A day after Qaddafi’s son Saif al-Islam was captured in the same general region, Abdul Hafiz Ghoga confirmed in a news conference that Senoussi, the elder Qaddafi’s brother-in-law and loyal confidant, had been seized. Earlier, an NTC military official said Senoussi,had been surrounded at a house owned by his sister.
The Al Arabiya corresponded said NTC fighters from Zintan, in coordination from Sabha fighters, captured Senoussi, but that it was not clear where they were keeping him.
The International Criminal Court indicted Senoussi, 62, along with Qaddafi and Seif al-Islam in June this year for war crimes over alleged armed attacks on civilians in anti-Qaddafi regions shortly after the onset of the uprising in February.
Soon after the revolt blew up, media reports said that Senoussi had joined then-foreign minister Moussa Koussa in defecting. These reports about al- Senoussi were later denied.

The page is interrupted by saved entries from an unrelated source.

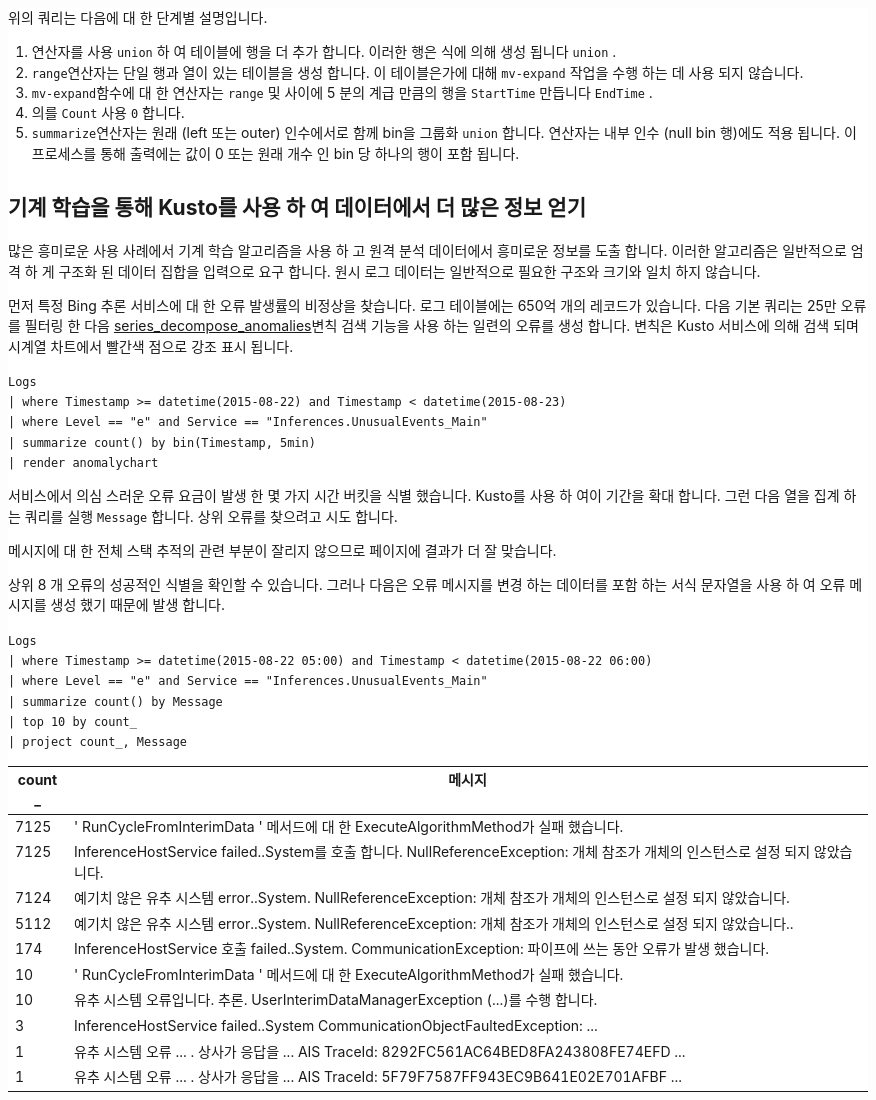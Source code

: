 위의 쿼리는 다음에 대 한 단계별 설명입니다. 

1. 연산자를 사용 `union` 하 여 테이블에 행을 더 추가 합니다. 이러한 행은 식에 의해 생성 됩니다 `union` .
1. `range`연산자는 단일 행과 열이 있는 테이블을 생성 합니다. 이 테이블은가에 대해 `mv-expand` 작업을 수행 하는 데 사용 되지 않습니다.
1. `mv-expand`함수에 대 한 연산자는 `range` 및 사이에 5 분의 계급 만큼의 행을 `StartTime` 만듭니다 `EndTime` .
1. 의를 `Count` 사용 `0` 합니다.
1. `summarize`연산자는 원래 (left 또는 outer) 인수에서로 함께 bin을 그룹화 `union` 합니다. 연산자는 내부 인수 (null bin 행)에도 적용 됩니다. 이 프로세스를 통해 출력에는 값이 0 또는 원래 개수 인 bin 당 하나의 행이 포함 됩니다.

## <a name="get-more-from-your-data-by-using-kusto-with-machine-learning"></a>기계 학습을 통해 Kusto를 사용 하 여 데이터에서 더 많은 정보 얻기 

많은 흥미로운 사용 사례에서 기계 학습 알고리즘을 사용 하 고 원격 분석 데이터에서 흥미로운 정보를 도출 합니다. 이러한 알고리즘은 일반적으로 엄격 하 게 구조화 된 데이터 집합을 입력으로 요구 합니다. 원시 로그 데이터는 일반적으로 필요한 구조와 크기와 일치 하지 않습니다. 

먼저 특정 Bing 추론 서비스에 대 한 오류 발생률의 비정상을 찾습니다. 로그 테이블에는 650억 개의 레코드가 있습니다. 다음 기본 쿼리는 25만 오류를 필터링 한 다음 [series_decompose_anomalies](series-decompose-anomaliesfunction.md)변칙 검색 기능을 사용 하는 일련의 오류를 생성 합니다. 변칙은 Kusto 서비스에 의해 검색 되며 시계열 차트에서 빨간색 점으로 강조 표시 됩니다.

```kusto
Logs
| where Timestamp >= datetime(2015-08-22) and Timestamp < datetime(2015-08-23) 
| where Level == "e" and Service == "Inferences.UnusualEvents_Main" 
| summarize count() by bin(Timestamp, 5min)
| render anomalychart 
```

서비스에서 의심 스러운 오류 요금이 발생 한 몇 가지 시간 버킷을 식별 했습니다. Kusto를 사용 하 여이 기간을 확대 합니다. 그런 다음 열을 집계 하는 쿼리를 실행 `Message` 합니다. 상위 오류를 찾으려고 시도 합니다. 

메시지에 대 한 전체 스택 추적의 관련 부분이 잘리지 않으므로 페이지에 결과가 더 잘 맞습니다. 

상위 8 개 오류의 성공적인 식별을 확인할 수 있습니다. 그러나 다음은 오류 메시지를 변경 하는 데이터를 포함 하는 서식 문자열을 사용 하 여 오류 메시지를 생성 했기 때문에 발생 합니다.

```kusto
Logs
| where Timestamp >= datetime(2015-08-22 05:00) and Timestamp < datetime(2015-08-22 06:00)
| where Level == "e" and Service == "Inferences.UnusualEvents_Main"
| summarize count() by Message 
| top 10 by count_ 
| project count_, Message 
```

|count_|메시지
|---|---
|7125|' RunCycleFromInterimData ' 메서드에 대 한 ExecuteAlgorithmMethod가 실패 했습니다.
|7125|InferenceHostService failed..System를 호출 합니다. NullReferenceException: 개체 참조가 개체의 인스턴스로 설정 되지 않았습니다.
|7124|예기치 않은 유추 시스템 error..System. NullReferenceException: 개체 참조가 개체의 인스턴스로 설정 되지 않았습니다. 
|5112|예기치 않은 유추 시스템 error..System. NullReferenceException: 개체 참조가 개체의 인스턴스로 설정 되지 않았습니다..
|174|InferenceHostService 호출 failed..System. CommunicationException: 파이프에 쓰는 동안 오류가 발생 했습니다.
|10|' RunCycleFromInterimData ' 메서드에 대 한 ExecuteAlgorithmMethod가 실패 했습니다.
|10|유추 시스템 오류입니다. 추론. UserInterimDataManagerException (...)를 수행 합니다.
|3|InferenceHostService failed..System CommunicationObjectFaultedException: ...
|1|유추 시스템 오류 ... . 상사가 응답을 ... AIS TraceId: 8292FC561AC64BED8FA243808FE74EFD ...
|1|유추 시스템 오류 ... . 상사가 응답을 ... AIS TraceId: 5F79F7587FF943EC9B641E02E701AFBF ...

A U.S. national security official said U.S. government agencies were aware that Senoussi, together with Seif al-Islam, had been involved in making some early peace overtures to rebels but they were rejected.
Abu Salim
Senussi built up a reputation as the brutal enforcer of Gaddafi’s will when he was the chief of internal security during a deadly purge of regime opponents in the early 1980s.
Many Libyans also held Senoussi responsible for the 1996 killing of some 1,200 inmates at Tripoli’s Abu Salim prison.
Senoussi was a colonel in Qaddafi’s armed forces and the powerful director of Libya’s intelligence apparatus after previous posts as head of military intelligence and deputy chief of the external intelligence agency.
He was one of several Libyan officials who were convicted, in absentia, in a French court in 1999 over the bombing of a French airliner. The plane came down in Niger the previous year, killing all 170 people on board.
A leaked U.S. embassy cable from 2008 described Senoussi, who is married to a sister of Gaddafi’s wife, as playing a “significant role” as an adviser to Seif al-Islam Qaddafi.
Senoussi is a member of the Magarha tribe, believed to be the second-biggest in Libya to which Abdel Basset al-Megrahi, the man convicted and jailed for helping blow up Pan Am Flight 103 over the Scottish town of Lockerbie in 1988, also belongs.
U.S. cables published by WikiLeaks site said Senoussi asked U.S. diplomats to help smooth the way for al-Megrahi’s release from a Scottish jail, but they demurred. Megrahi was released in 2009 and returned home to a hero’s welcome.